We adapted a previously published survey (14) to assess lead school nurses’ beliefs, perceived roles, and barriers to advocacy and education in school settings. Although to our knowledge the instrument has not been validated, few, if any, validated questionnaires are available to assess school nurse perceptions about HPV vaccination. The initial version of the present survey was pilot-tested at the 2019 Annual School Nurses Conference in Columbia, South Carolina, attended by more than 200 school nurses from throughout the state. Feedback on survey design and composition was elicited from 30 of the nurses via convenience sampling. We used their feedback to inform the design of the final survey. Feedback indicated the need for several changes, such as including additional professional practice options, including additional response types for questions about barriers, shortening the survey, and modifying the structure of some questions for usability and clarity. The institutional review board at the Medical University of South Carolina (MUSC) declared this study exempt from review, because the primary purpose of the survey was to inform public health activities (for quality improvement) and the survey collected no personal identifiers.

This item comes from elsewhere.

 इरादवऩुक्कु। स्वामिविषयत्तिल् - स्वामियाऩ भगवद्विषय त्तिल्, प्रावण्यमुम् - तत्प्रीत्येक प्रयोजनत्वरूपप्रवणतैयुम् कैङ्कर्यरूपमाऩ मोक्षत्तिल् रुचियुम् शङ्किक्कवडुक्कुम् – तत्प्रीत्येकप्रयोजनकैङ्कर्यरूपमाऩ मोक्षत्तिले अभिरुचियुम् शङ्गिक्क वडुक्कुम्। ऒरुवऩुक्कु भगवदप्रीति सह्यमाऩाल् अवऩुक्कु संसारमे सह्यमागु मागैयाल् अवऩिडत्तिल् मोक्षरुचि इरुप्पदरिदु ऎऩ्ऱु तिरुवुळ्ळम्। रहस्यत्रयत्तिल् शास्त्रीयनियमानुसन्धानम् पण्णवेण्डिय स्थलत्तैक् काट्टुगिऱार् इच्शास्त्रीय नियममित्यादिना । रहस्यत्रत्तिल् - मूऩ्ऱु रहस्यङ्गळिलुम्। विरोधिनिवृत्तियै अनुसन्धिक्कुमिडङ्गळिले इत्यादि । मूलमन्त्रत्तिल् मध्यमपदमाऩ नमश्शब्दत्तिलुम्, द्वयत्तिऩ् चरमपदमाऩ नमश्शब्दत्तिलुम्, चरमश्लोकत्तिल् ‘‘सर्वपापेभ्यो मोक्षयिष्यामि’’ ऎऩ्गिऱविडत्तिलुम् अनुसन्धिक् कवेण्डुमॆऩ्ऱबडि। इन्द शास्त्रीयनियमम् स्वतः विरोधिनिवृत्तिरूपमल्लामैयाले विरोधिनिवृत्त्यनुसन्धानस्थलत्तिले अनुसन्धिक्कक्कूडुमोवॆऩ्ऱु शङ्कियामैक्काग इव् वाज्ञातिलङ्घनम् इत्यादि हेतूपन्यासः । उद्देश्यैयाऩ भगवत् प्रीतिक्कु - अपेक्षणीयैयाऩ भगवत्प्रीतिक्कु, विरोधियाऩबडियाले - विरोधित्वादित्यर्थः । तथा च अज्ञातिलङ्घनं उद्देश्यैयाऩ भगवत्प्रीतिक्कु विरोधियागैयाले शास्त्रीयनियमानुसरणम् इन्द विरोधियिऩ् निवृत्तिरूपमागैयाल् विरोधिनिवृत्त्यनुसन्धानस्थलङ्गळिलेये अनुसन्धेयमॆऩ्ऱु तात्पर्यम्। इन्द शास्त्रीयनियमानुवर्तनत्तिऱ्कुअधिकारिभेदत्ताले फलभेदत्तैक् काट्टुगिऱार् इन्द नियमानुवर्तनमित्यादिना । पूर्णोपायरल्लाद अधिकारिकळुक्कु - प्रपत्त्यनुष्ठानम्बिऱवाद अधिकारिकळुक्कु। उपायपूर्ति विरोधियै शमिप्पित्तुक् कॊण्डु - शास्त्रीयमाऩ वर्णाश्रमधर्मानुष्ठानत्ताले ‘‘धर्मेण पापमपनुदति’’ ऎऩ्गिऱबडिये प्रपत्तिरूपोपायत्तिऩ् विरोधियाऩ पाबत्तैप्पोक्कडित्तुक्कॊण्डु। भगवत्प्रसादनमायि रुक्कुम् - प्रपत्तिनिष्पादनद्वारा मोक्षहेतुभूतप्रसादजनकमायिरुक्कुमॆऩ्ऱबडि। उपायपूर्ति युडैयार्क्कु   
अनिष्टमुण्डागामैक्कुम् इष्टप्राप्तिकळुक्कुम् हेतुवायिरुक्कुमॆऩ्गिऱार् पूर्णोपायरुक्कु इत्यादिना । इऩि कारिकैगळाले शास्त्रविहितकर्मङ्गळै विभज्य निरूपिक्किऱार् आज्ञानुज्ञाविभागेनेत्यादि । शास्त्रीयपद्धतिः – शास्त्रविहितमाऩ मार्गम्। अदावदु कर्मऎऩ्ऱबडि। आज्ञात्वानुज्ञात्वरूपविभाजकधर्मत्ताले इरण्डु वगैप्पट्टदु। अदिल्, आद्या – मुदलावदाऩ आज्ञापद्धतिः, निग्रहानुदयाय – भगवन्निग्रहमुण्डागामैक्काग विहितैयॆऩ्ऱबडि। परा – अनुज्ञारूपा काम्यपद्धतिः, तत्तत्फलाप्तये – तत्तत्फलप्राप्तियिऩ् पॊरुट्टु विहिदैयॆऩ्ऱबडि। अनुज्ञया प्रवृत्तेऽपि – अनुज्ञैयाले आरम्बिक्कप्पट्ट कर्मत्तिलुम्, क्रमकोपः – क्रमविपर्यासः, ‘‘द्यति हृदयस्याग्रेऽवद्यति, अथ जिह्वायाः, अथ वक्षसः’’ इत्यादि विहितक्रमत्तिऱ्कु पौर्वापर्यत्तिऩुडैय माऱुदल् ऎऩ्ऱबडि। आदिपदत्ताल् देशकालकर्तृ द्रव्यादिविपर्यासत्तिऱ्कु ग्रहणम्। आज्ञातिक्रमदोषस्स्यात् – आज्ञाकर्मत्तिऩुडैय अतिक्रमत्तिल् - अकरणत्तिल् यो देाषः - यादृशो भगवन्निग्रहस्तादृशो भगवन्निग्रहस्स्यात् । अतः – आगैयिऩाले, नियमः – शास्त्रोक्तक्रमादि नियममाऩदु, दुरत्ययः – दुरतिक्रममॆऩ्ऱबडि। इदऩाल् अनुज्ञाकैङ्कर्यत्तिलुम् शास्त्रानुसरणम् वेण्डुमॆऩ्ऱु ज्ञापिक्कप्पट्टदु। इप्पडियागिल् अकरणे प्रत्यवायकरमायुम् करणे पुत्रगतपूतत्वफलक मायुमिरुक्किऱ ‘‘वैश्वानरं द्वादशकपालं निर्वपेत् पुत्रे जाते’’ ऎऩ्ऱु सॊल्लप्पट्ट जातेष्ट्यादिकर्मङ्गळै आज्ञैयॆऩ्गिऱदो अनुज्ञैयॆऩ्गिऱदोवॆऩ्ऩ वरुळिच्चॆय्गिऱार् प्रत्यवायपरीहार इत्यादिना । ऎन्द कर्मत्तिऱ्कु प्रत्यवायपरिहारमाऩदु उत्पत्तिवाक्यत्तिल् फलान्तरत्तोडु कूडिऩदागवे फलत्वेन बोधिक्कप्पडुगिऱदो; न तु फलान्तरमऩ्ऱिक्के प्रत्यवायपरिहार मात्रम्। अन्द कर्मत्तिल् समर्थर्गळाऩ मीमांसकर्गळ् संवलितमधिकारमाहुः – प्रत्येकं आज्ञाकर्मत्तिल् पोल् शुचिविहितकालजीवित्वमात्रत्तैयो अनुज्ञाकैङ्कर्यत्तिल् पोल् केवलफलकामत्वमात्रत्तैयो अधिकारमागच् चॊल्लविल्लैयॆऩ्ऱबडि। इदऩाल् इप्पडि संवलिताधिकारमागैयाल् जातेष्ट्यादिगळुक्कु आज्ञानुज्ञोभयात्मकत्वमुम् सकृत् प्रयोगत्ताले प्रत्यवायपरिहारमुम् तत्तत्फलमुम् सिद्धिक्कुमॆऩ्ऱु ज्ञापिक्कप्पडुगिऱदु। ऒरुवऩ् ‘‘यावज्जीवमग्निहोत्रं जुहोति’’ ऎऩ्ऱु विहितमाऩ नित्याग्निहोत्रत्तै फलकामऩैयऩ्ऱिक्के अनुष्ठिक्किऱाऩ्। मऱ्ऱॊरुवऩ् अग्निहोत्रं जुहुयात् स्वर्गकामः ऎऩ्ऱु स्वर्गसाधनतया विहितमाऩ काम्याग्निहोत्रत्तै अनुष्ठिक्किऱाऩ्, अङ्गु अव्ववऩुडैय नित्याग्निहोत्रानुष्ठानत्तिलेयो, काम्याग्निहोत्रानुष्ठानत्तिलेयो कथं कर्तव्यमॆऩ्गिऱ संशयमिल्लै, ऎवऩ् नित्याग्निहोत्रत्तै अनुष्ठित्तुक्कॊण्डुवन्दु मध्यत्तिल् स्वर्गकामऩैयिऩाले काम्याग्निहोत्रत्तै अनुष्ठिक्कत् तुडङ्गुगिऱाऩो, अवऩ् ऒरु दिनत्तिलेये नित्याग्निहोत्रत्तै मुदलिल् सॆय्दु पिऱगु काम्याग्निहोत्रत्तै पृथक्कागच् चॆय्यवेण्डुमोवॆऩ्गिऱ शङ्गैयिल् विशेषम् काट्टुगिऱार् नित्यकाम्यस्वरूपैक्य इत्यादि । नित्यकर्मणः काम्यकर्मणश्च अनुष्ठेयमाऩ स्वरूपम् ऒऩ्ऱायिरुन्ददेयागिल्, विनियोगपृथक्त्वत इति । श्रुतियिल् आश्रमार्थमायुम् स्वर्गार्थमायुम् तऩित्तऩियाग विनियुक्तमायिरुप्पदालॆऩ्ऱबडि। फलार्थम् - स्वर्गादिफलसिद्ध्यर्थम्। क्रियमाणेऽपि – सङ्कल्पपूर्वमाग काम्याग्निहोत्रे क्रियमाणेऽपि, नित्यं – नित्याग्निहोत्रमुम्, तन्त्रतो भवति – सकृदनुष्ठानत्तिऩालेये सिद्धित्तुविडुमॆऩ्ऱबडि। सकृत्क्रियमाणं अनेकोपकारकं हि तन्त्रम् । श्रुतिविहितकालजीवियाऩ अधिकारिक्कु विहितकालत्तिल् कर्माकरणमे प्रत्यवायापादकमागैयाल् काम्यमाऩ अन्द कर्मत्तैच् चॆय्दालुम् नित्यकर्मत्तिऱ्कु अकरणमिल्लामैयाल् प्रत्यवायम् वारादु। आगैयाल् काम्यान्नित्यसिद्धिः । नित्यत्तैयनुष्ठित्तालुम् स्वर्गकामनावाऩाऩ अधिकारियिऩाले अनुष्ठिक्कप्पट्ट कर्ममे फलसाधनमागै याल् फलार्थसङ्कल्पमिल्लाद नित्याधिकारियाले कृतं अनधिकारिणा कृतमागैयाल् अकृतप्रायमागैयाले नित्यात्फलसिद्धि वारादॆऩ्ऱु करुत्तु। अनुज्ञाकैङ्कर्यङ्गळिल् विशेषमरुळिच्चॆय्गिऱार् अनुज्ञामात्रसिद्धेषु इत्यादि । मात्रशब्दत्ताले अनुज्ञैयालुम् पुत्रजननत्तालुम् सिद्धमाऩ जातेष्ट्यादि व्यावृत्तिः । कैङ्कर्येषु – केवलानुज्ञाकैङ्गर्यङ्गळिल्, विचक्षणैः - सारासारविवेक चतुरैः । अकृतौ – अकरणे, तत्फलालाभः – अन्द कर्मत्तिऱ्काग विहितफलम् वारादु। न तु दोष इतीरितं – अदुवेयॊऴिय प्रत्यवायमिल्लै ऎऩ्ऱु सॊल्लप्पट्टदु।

Beliefs about HPV and HPV vaccinations were assessed by using a 5-point Likert scale. Twelve questions were asked in this domain, which assessed the nurses’ knowledge about the safety and effectiveness of the vaccine, in addition to their perceived confidence in disseminating that information. Responses to questions in this domain ranged from 1 (strongly disagree) to 5 (strongly agree), with 3 as a neutral option. Nurse’s professional practices were documented by using a checklist of activities they performed in their schools, including advocating for and educating about HPV vaccination, and partnering with health agencies. A 5-point Likert scale, with response options ranging from 1 (never) to 5 (always) was used to assess how often the nurses experienced barriers to advocacy and education. Eleven distinct barriers were assessed, including the nurse’s own knowledge, opportunities to talk to students/parents, policies, and personal beliefs about the vaccine. Finally, 3 questions were designed to determine the nurses’ confidence and ability to disseminate vaccine information. A 3-point Likert scale was used for this domain, which included response options of 1 (not confident), 2 (somewhat confident), and 3 (very confident).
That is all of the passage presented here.